Leaving out the pictures, reproduce each record exactly and in full.
##########
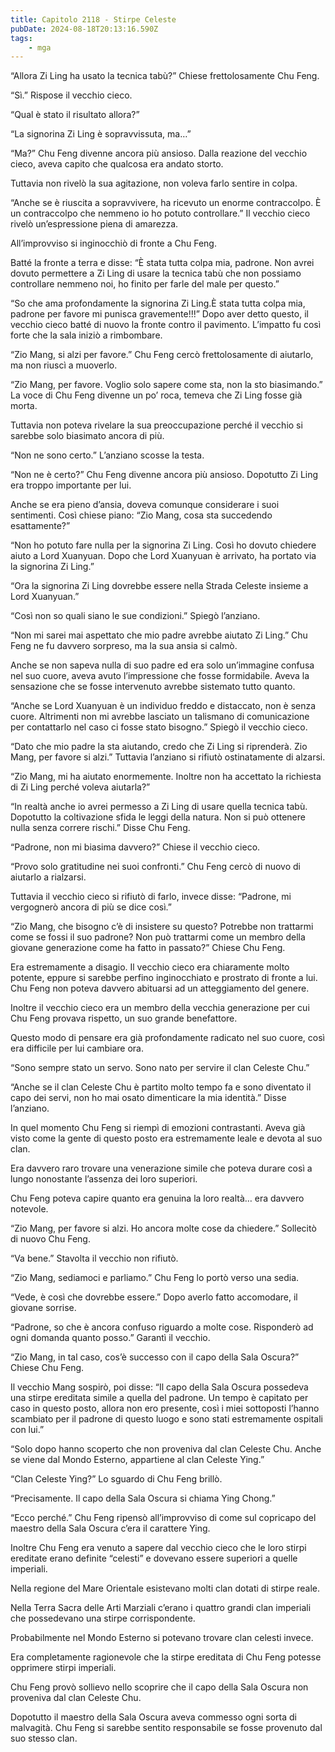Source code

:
 ```yaml
---
title: Capitolo 2118 - Stirpe Celeste
pubDate: 2024-08-18T20:13:16.590Z
tags:
    - mga
---
```





“Allora Zi Ling ha usato la tecnica tabù?” Chiese frettolosamente Chu Feng.


“Sì.” Rispose il vecchio cieco.


“Qual è stato il risultato allora?”


“La signorina Zi Ling è sopravvissuta, ma…”

“Ma?” Chu Feng divenne ancora più ansioso. Dalla reazione del vecchio cieco, aveva capito che qualcosa era andato storto.


Tuttavia non rivelò la sua agitazione, non voleva farlo sentire in colpa.


“Anche se è riuscita a sopravvivere, ha ricevuto un enorme contraccolpo. È un contraccolpo che nemmeno io ho potuto controllare.” Il vecchio cieco rivelò un’espressione piena di amarezza.


All’improvviso si inginocchiò di fronte a Chu Feng.


Batté la fronte a terra e disse: “È stata tutta colpa mia, padrone. Non avrei dovuto permettere a Zi Ling di usare la tecnica tabù che non possiamo controllare nemmeno noi, ho finito per farle del male per questo.”


“So che ama profondamente la signorina Zi Ling.È stata tutta colpa mia, padrone per favore mi punisca gravemente!!!” Dopo aver detto questo, il vecchio cieco batté di nuovo la fronte contro il pavimento. L’impatto fu così forte che la sala iniziò a rimbombare.


“Zio Mang, si alzi per favore.” Chu Feng cercò frettolosamente di aiutarlo, ma non riuscì a muoverlo.


“Zio Mang, per favore. Voglio solo sapere come sta, non la sto biasimando.” La voce di Chu Feng divenne un po’ roca, temeva che Zi Ling fosse già morta.


Tuttavia non poteva rivelare la sua preoccupazione perché il vecchio si sarebbe solo biasimato ancora di più.


“Non ne sono certo.” L’anziano scosse la testa.


“Non ne è certo?” Chu Feng divenne ancora più ansioso. Dopotutto Zi Ling era troppo importante per lui.


Anche se era pieno d’ansia, doveva comunque considerare i suoi sentimenti. Così chiese piano: “Zio Mang, cosa sta succedendo esattamente?”


“Non ho potuto fare nulla per la signorina Zi Ling. Così ho dovuto chiedere aiuto a Lord Xuanyuan. Dopo che Lord Xuanyuan è arrivato, ha portato via la signorina Zi Ling.”


“Ora la signorina Zi Ling dovrebbe essere nella Strada Celeste insieme a Lord Xuanyuan.”


“Così non so quali siano le sue condizioni.” Spiegò l’anziano.


“Non mi sarei mai aspettato che mio padre avrebbe aiutato Zi Ling.” Chu Feng ne fu davvero sorpreso, ma la sua ansia si calmò.


Anche se non sapeva nulla di suo padre ed era solo un’immagine confusa nel suo cuore, aveva avuto l’impressione che fosse formidabile. Aveva la sensazione che se fosse intervenuto avrebbe sistemato tutto quanto.


“Anche se Lord Xuanyuan è un individuo freddo e distaccato, non è senza cuore. Altrimenti non mi avrebbe lasciato un talismano di comunicazione per contattarlo nel caso ci fosse stato bisogno.” Spiegò il vecchio cieco.


“Dato che mio padre la sta aiutando, credo che Zi Ling si riprenderà. Zio Mang, per favore si alzi.” Tuttavia l’anziano si rifiutò ostinatamente di alzarsi.


“Zio Mang, mi ha aiutato enormemente. Inoltre non ha accettato la richiesta di Zi Ling perché voleva aiutarla?”


“In realtà anche io avrei permesso a Zi Ling di usare quella tecnica tabù. Dopotutto la coltivazione sfida le leggi della natura. Non si può ottenere nulla senza correre rischi.” Disse Chu Feng.


“Padrone, non mi biasima davvero?” Chiese il vecchio cieco.


“Provo solo gratitudine nei suoi confronti.” Chu Feng cercò di nuovo di aiutarlo a rialzarsi.


Tuttavia il vecchio cieco si rifiutò di farlo, invece disse: “Padrone, mi vergognerò ancora di più se dice così.”


“Zio Mang, che bisogno c’è di insistere su questo? Potrebbe non trattarmi come se fossi il suo padrone? Non può trattarmi come un membro della giovane generazione come ha fatto in passato?” Chiese Chu Feng.


Era estremamente a disagio. Il vecchio cieco era chiaramente molto potente, eppure si sarebbe perfino inginocchiato e prostrato di fronte a lui. Chu Feng non poteva davvero abituarsi ad un atteggiamento del genere.


Inoltre il vecchio cieco era un membro della vecchia generazione per cui Chu Feng provava rispetto, un suo grande benefattore.


Questo modo di pensare era già profondamente radicato nel suo cuore, così era difficile per lui cambiare ora.


“Sono sempre stato un servo. Sono nato per servire il clan Celeste Chu.”


“Anche se il clan Celeste Chu è partito molto tempo fa e sono diventato il capo dei servi, non ho mai osato dimenticare la mia identità.” Disse l’anziano.


In quel momento Chu Feng si riempì di emozioni contrastanti. Aveva già visto come la gente di questo posto era estremamente leale e devota al suo clan.


Era davvero raro trovare una venerazione simile che poteva durare così a lungo nonostante l’assenza dei loro superiori.


Chu Feng poteva capire quanto era genuina la loro realtà… era davvero notevole.


“Zio Mang, per favore si alzi. Ho ancora molte cose da chiedere.” Sollecitò di nuovo Chu Feng.


“Va bene.” Stavolta il vecchio non rifiutò.


“Zio Mang, sediamoci e parliamo.” Chu Feng lo portò verso una sedia.


“Vede, è così che dovrebbe essere.” Dopo averlo fatto accomodare, il giovane sorrise.


“Padrone, so che è ancora confuso riguardo a molte cose. Risponderò ad ogni domanda quanto posso.” Garantì il vecchio.


“Zio Mang, in tal caso, cos’è successo con il capo della Sala Oscura?” Chiese Chu Feng.


Il vecchio Mang sospirò, poi disse: “Il capo della Sala Oscura possedeva una stirpe ereditata simile a quella del padrone. Un tempo è capitato per caso in questo posto, allora non ero presente, così i miei sottoposti l’hanno scambiato per il padrone di questo luogo e sono stati estremamente ospitali con lui.”

“Solo dopo hanno scoperto che non proveniva dal clan Celeste Chu. Anche se viene dal Mondo Esterno, appartiene al clan Celeste Ying.”


“Clan Celeste Ying?” Lo sguardo di Chu Feng brillò.


“Precisamente. Il capo della Sala Oscura si chiama Ying Chong.”


“Ecco perché.” Chu Feng ripensò all’improvviso di come sul copricapo del maestro della Sala Oscura c’era il carattere Ying.


Inoltre Chu Feng era venuto a sapere dal vecchio cieco che le loro stirpi ereditate erano definite “celesti” e dovevano essere superiori a quelle imperiali.


Nella regione del Mare Orientale esistevano molti clan dotati di stirpe reale.

Nella Terra Sacra delle Arti Marziali c’erano i quattro grandi clan imperiali che possedevano una stirpe corrispondente.


Probabilmente nel Mondo Esterno si potevano trovare clan celesti invece.


Era completamente ragionevole che la stirpe ereditata di Chu Feng potesse opprimere stirpi imperiali.


Chu Feng provò sollievo nello scoprire che il capo della Sala Oscura non proveniva dal clan Celeste Chu.


Dopotutto il maestro della Sala Oscura aveva commesso ogni sorta di malvagità. Chu Feng si sarebbe sentito responsabile se fosse provenuto dal suo stesso clan.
##########
▸ **Task answer**
Source code

:
 ```yaml
---
title: Capitolo 2118 - Stirpe Celeste
pubDate: 2024-08-18T20:13:16.590Z
tags:
    - mga
---
```





“Allora Zi Ling ha usato la tecnica tabù?” Chiese frettolosamente Chu Feng.


“Sì.” Rispose il vecchio cieco.


“Qual è stato il risultato allora?”


“La signorina Zi Ling è sopravvissuta, ma…”

“Ma?” Chu Feng divenne ancora più ansioso. Dalla reazione del vecchio cieco, aveva capito che qualcosa era andato storto.


Tuttavia non rivelò la sua agitazione, non voleva farlo sentire in colpa.


“Anche se è riuscita a sopravvivere, ha ricevuto un enorme contraccolpo. È un contraccolpo che nemmeno io ho potuto controllare.” Il vecchio cieco rivelò un’espressione piena di amarezza.


All’improvviso si inginocchiò di fronte a Chu Feng.


Batté la fronte a terra e disse: “È stata tutta colpa mia, padrone. Non avrei dovuto permettere a Zi Ling di usare la tecnica tabù che non possiamo controllare nemmeno noi, ho finito per farle del male per questo.”


“So che ama profondamente la signorina Zi Ling.È stata tutta colpa mia, padrone per favore mi punisca gravemente!!!” Dopo aver detto questo, il vecchio cieco batté di nuovo la fronte contro il pavimento. L’impatto fu così forte che la sala iniziò a rimbombare.


“Zio Mang, si alzi per favore.” Chu Feng cercò frettolosamente di aiutarlo, ma non riuscì a muoverlo.


“Zio Mang, per favore. Voglio solo sapere come sta, non la sto biasimando.” La voce di Chu Feng divenne un po’ roca, temeva che Zi Ling fosse già morta.


Tuttavia non poteva rivelare la sua preoccupazione perché il vecchio si sarebbe solo biasimato ancora di più.


“Non ne sono certo.” L’anziano scosse la testa.


“Non ne è certo?” Chu Feng divenne ancora più ansioso. Dopotutto Zi Ling era troppo importante per lui.


Anche se era pieno d’ansia, doveva comunque considerare i suoi sentimenti. Così chiese piano: “Zio Mang, cosa sta succedendo esattamente?”


“Non ho potuto fare nulla per la signorina Zi Ling. Così ho dovuto chiedere aiuto a Lord Xuanyuan. Dopo che Lord Xuanyuan è arrivato, ha portato via la signorina Zi Ling.”


“Ora la signorina Zi Ling dovrebbe essere nella Strada Celeste insieme a Lord Xuanyuan.”


“Così non so quali siano le sue condizioni.” Spiegò l’anziano.


“Non mi sarei mai aspettato che mio padre avrebbe aiutato Zi Ling.” Chu Feng ne fu davvero sorpreso, ma la sua ansia si calmò.


Anche se non sapeva nulla di suo padre ed era solo un’immagine confusa nel suo cuore, aveva avuto l’impressione che fosse formidabile. Aveva la sensazione che se fosse intervenuto avrebbe sistemato tutto quanto.


“Anche se Lord Xuanyuan è un individuo freddo e distaccato, non è senza cuore. Altrimenti non mi avrebbe lasciato un talismano di comunicazione per contattarlo nel caso ci fosse stato bisogno.” Spiegò il vecchio cieco.


“Dato che mio padre la sta aiutando, credo che Zi Ling si riprenderà. Zio Mang, per favore si alzi.” Tuttavia l’anziano si rifiutò ostinatamente di alzarsi.


“Zio Mang, mi ha aiutato enormemente. Inoltre non ha accettato la richiesta di Zi Ling perché voleva aiutarla?”


“In realtà anche io avrei permesso a Zi Ling di usare quella tecnica tabù. Dopotutto la coltivazione sfida le leggi della natura. Non si può ottenere nulla senza correre rischi.” Disse Chu Feng.


“Padrone, non mi biasima davvero?” Chiese il vecchio cieco.


“Provo solo gratitudine nei suoi confronti.” Chu Feng cercò di nuovo di aiutarlo a rialzarsi.


Tuttavia il vecchio cieco si rifiutò di farlo, invece disse: “Padrone, mi vergognerò ancora di più se dice così.”


“Zio Mang, che bisogno c’è di insistere su questo? Potrebbe non trattarmi come se fossi il suo padrone? Non può trattarmi come un membro della giovane generazione come ha fatto in passato?” Chiese Chu Feng.


Era estremamente a disagio. Il vecchio cieco era chiaramente molto potente, eppure si sarebbe perfino inginocchiato e prostrato di fronte a lui. Chu Feng non poteva davvero abituarsi ad un atteggiamento del genere.


Inoltre il vecchio cieco era un membro della vecchia generazione per cui Chu Feng provava rispetto, un suo grande benefattore.


Questo modo di pensare era già profondamente radicato nel suo cuore, così era difficile per lui cambiare ora.


“Sono sempre stato un servo. Sono nato per servire il clan Celeste Chu.”


“Anche se il clan Celeste Chu è partito molto tempo fa e sono diventato il capo dei servi, non ho mai osato dimenticare la mia identità.” Disse l’anziano.


In quel momento Chu Feng si riempì di emozioni contrastanti. Aveva già visto come la gente di questo posto era estremamente leale e devota al suo clan.


Era davvero raro trovare una venerazione simile che poteva durare così a lungo nonostante l’assenza dei loro superiori.


Chu Feng poteva capire quanto era genuina la loro realtà… era davvero notevole.


“Zio Mang, per favore si alzi. Ho ancora molte cose da chiedere.” Sollecitò di nuovo Chu Feng.


“Va bene.” Stavolta il vecchio non rifiutò.


“Zio Mang, sediamoci e parliamo.” Chu Feng lo portò verso una sedia.


“Vede, è così che dovrebbe essere.” Dopo averlo fatto accomodare, il giovane sorrise.


“Padrone, so che è ancora confuso riguardo a molte cose. Risponderò ad ogni domanda quanto posso.” Garantì il vecchio.


“Zio Mang, in tal caso, cos’è successo con il capo della Sala Oscura?” Chiese Chu Feng.


Il vecchio Mang sospirò, poi disse: “Il capo della Sala Oscura possedeva una stirpe ereditata simile a quella del padrone. Un tempo è capitato per caso in questo posto, allora non ero presente, così i miei sottoposti l’hanno scambiato per il padrone di questo luogo e sono stati estremamente ospitali con lui.”

“Solo dopo hanno scoperto che non proveniva dal clan Celeste Chu. Anche se viene dal Mondo Esterno, appartiene al clan Celeste Ying.”


“Clan Celeste Ying?” Lo sguardo di Chu Feng brillò.


“Precisamente. Il capo della Sala Oscura si chiama Ying Chong.”


“Ecco perché.” Chu Feng ripensò all’improvviso di come sul copricapo del maestro della Sala Oscura c’era il carattere Ying.


Inoltre Chu Feng era venuto a sapere dal vecchio cieco che le loro stirpi ereditate erano definite “celesti” e dovevano essere superiori a quelle imperiali.


Nella regione del Mare Orientale esistevano molti clan dotati di stirpe reale.

Nella Terra Sacra delle Arti Marziali c’erano i quattro grandi clan imperiali che possedevano una stirpe corrispondente.


Probabilmente nel Mondo Esterno si potevano trovare clan celesti invece.


Era completamente ragionevole che la stirpe ereditata di Chu Feng potesse opprimere stirpi imperiali.


Chu Feng provò sollievo nello scoprire che il capo della Sala Oscura non proveniva dal clan Celeste Chu.


Dopotutto il maestro della Sala Oscura aveva commesso ogni sorta di malvagità. Chu Feng si sarebbe sentito responsabile se fosse provenuto dal suo stesso clan.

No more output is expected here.